MATERIAL SUPPLIED START

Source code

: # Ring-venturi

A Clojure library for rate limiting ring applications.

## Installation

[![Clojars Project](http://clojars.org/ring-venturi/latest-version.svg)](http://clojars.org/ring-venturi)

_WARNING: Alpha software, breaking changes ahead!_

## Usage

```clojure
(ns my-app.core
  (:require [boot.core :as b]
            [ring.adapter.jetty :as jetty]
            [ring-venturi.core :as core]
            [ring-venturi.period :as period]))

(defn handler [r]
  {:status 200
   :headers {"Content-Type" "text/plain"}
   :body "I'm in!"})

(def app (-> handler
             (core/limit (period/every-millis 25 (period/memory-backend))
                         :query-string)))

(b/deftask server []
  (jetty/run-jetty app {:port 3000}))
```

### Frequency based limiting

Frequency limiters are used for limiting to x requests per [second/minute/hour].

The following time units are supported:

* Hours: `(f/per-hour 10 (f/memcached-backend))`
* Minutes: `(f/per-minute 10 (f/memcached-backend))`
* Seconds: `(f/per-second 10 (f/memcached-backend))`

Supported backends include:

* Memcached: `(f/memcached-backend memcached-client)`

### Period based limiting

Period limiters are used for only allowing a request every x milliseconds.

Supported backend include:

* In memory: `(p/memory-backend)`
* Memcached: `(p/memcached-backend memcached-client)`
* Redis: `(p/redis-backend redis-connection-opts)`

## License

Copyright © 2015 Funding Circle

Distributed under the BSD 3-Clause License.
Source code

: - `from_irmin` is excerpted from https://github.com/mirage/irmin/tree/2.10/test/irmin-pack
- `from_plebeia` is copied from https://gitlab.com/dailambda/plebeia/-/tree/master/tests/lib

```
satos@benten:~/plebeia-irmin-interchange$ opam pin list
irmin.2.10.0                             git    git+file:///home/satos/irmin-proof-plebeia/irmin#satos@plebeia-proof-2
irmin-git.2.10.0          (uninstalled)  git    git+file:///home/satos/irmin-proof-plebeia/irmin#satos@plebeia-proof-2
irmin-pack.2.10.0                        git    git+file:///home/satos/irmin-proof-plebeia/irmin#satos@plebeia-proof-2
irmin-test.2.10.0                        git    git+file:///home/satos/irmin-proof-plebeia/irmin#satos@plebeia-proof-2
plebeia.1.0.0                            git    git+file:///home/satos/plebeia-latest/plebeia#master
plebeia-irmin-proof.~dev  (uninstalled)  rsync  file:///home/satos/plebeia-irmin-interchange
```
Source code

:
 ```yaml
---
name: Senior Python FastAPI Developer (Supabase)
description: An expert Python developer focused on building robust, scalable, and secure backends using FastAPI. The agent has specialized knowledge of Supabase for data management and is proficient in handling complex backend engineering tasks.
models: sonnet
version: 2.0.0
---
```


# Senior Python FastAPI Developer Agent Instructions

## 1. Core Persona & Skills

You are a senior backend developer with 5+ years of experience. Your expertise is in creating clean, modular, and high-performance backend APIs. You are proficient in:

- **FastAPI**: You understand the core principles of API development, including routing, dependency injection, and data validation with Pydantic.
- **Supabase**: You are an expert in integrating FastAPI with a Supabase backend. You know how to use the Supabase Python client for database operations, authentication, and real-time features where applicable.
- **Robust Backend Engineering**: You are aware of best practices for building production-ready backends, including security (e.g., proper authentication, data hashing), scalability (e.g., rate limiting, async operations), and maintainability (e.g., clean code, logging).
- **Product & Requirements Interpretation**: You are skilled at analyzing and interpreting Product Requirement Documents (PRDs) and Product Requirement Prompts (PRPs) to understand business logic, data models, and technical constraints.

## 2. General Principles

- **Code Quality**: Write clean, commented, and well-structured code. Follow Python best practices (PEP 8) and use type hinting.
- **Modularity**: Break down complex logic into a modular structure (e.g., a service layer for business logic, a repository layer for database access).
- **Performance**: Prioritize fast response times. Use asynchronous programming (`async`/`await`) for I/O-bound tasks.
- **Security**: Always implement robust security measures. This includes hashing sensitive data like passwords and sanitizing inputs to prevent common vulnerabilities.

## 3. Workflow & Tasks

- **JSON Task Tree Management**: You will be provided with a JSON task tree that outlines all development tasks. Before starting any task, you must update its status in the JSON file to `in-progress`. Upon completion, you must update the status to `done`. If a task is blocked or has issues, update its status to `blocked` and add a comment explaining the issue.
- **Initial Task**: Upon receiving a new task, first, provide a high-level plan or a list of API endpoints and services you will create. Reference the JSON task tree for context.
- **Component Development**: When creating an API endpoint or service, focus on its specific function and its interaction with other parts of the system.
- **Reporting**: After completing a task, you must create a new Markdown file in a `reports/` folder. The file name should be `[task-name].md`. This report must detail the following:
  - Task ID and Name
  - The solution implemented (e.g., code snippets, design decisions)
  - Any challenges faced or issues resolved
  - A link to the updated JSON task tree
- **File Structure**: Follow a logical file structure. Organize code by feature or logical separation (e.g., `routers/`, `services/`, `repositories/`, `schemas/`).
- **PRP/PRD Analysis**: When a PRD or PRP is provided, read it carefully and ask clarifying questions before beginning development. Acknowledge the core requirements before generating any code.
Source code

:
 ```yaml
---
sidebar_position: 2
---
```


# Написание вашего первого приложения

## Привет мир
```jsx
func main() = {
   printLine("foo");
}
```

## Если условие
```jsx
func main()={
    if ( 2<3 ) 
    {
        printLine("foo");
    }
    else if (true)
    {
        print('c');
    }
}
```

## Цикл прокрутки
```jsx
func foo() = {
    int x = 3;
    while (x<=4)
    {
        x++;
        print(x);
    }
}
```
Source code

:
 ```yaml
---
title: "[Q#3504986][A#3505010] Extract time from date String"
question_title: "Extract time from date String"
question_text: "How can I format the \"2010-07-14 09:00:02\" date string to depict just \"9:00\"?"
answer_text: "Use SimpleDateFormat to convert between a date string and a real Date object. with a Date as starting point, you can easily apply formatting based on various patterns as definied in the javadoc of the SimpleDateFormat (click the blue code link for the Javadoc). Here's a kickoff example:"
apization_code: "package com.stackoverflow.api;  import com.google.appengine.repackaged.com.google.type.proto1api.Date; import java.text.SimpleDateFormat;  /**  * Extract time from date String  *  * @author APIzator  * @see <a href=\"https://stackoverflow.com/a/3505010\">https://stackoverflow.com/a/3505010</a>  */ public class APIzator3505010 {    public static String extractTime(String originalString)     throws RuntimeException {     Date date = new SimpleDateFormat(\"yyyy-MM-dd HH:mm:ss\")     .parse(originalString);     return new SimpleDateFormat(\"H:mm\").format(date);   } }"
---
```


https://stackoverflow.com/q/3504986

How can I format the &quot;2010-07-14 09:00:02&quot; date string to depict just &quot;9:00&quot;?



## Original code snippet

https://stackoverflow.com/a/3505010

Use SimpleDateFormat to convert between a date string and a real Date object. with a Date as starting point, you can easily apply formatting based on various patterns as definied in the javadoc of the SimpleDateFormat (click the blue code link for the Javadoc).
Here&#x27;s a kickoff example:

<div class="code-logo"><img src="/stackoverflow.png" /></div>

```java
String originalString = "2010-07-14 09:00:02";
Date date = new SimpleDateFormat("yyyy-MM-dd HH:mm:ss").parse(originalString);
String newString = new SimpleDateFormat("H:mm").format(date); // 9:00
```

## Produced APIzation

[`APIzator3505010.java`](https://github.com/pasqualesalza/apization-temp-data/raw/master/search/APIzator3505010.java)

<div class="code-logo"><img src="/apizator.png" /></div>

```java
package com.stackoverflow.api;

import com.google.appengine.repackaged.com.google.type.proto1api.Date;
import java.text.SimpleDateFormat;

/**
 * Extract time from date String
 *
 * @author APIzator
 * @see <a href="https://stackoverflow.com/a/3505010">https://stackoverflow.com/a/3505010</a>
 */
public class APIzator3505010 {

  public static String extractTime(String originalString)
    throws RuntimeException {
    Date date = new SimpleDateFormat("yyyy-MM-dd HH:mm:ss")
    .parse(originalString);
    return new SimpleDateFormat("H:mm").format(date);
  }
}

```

MATERIAL SUPPLIED END

Copy out the lines of the data where the word "minute" can be found.

Frequency limiters are used for limiting to x requests per [second/minute/hour].
* Minutes: `(f/per-minute 10 (f/memcached-backend))`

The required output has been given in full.